Post by 1dave on Dec 2, 2024 20:24:32 GMT -5
From Wikipedia, the free encyclopedia
This article is about the aerial phenomenon. For the rock band, see Foo Fighters. For the homebuilt aircraft, see Stewart Foo Fighter.
The term foo fighters was used by Allied aircraft pilots during World War II to describe various unidentified flying objects or mysterious aerial phenomena seen in the skies over both the European and Pacific theaters of operations.
Though foo fighters initially described a type of UFO reported and named by the U.S. 415th Night Fighter Squadron, the term was also commonly used to mean any UFO sighting from that period.[1] Formally reported from November 1944 onwards, foo fighters were presumed by witnesses to be secret weapons employed by the enemy.
The Robertson Panel explored possible explanations, for instance that they were electrostatic phenomena similar to St. Elmo's fire, electromagnetic phenomena, or simply reflections of light from ice crystals.[2]
Etymology
The nonsense word "foo" emerged in popular culture during the early 1930s, first being used by cartoonist Bill Holman, who peppered his Smokey Stover[3] fireman cartoon strips with "foo" signs and puns.[4][5][6]
The term "foo" was borrowed from Smokey Stover by a radar operator in the 415th Night Fighter Squadron, Donald J. Meiers, who, according to most 415th members, gave the foo fighters their name. Meiers was from Chicago and was an avid reader of Holman's strip, which was run daily in the Chicago Tribune. Smokey Stover's catch-phrase was "where there's foo, there's fire". In a mission debriefing on the evening of November 27, 1944, Frederic "Fritz" Ringwald, the unit's S-2 Intelligence Officer, stated that Meiers and Pilot Lt. Ed Schleuter had sighted a red ball of fire that appeared to chase them through a variety of high-speed maneuvers. Ringwald said that Meiers was extremely agitated and had a copy of the comic strip tucked in his back pocket. He pulled it out and slammed it down on Ringwald's desk and said, "t was another one of those effin' foo fighters!" and stormed out of the debriefing room.[7][8]
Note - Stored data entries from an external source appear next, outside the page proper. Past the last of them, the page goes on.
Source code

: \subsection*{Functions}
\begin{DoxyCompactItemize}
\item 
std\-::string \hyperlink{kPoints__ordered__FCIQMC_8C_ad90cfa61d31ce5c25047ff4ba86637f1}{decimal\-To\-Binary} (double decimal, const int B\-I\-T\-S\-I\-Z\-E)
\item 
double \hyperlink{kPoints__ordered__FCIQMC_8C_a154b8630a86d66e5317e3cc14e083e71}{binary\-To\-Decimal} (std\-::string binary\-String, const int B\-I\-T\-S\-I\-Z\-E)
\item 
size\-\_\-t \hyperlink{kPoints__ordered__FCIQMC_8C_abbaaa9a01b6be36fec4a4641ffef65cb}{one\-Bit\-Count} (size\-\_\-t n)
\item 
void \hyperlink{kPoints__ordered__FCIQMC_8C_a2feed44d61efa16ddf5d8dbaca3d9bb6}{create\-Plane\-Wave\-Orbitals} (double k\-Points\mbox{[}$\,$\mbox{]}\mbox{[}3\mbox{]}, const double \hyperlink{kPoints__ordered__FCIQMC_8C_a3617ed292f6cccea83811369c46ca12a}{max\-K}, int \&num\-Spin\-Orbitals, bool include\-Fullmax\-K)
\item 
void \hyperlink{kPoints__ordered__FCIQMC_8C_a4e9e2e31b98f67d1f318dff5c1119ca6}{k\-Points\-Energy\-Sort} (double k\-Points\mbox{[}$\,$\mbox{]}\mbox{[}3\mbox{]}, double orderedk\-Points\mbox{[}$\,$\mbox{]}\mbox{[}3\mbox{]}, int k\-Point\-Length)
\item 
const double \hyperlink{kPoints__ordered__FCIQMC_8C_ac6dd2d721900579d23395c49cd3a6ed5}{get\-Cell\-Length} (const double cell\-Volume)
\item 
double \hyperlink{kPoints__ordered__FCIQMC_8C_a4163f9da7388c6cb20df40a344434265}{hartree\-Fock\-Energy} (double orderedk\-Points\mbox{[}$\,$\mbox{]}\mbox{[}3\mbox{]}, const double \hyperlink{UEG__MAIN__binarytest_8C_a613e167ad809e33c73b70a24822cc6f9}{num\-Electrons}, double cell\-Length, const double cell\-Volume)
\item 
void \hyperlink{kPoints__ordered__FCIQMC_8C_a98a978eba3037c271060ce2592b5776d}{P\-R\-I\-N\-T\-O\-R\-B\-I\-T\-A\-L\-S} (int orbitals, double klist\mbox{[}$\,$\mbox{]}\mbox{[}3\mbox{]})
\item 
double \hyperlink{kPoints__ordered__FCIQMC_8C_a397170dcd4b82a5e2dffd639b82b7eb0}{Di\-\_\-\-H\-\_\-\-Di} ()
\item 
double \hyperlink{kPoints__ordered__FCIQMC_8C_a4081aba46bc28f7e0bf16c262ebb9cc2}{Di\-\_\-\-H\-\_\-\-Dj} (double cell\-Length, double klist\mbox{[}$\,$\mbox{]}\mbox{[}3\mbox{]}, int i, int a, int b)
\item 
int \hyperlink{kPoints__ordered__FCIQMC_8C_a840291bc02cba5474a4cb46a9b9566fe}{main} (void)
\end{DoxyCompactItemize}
According to Ringwald, because of the lack of a better name, it stuck. And this was originally what the men of the 415th started calling these incidents: "effin' foo fighters". In December 1944, a press correspondent from the Associated Press in Paris, Bob Wilson, was sent to the 415th at their base outside of Dijon, France, to investigate this story.[9] It was at this time that the term was cleaned up to just "foo fighters". The squadron commander, Capt. Harold Augsperger, also decided to sanitize the term to "foo fighters" in the historical data of the squadron.[7]
My Theory - Pressure waves from the plane bounced off the ground and surrounding clouds combined with new waves coming from the plane to form a plasma ball that moved as the plane moved and distance from clouds changed.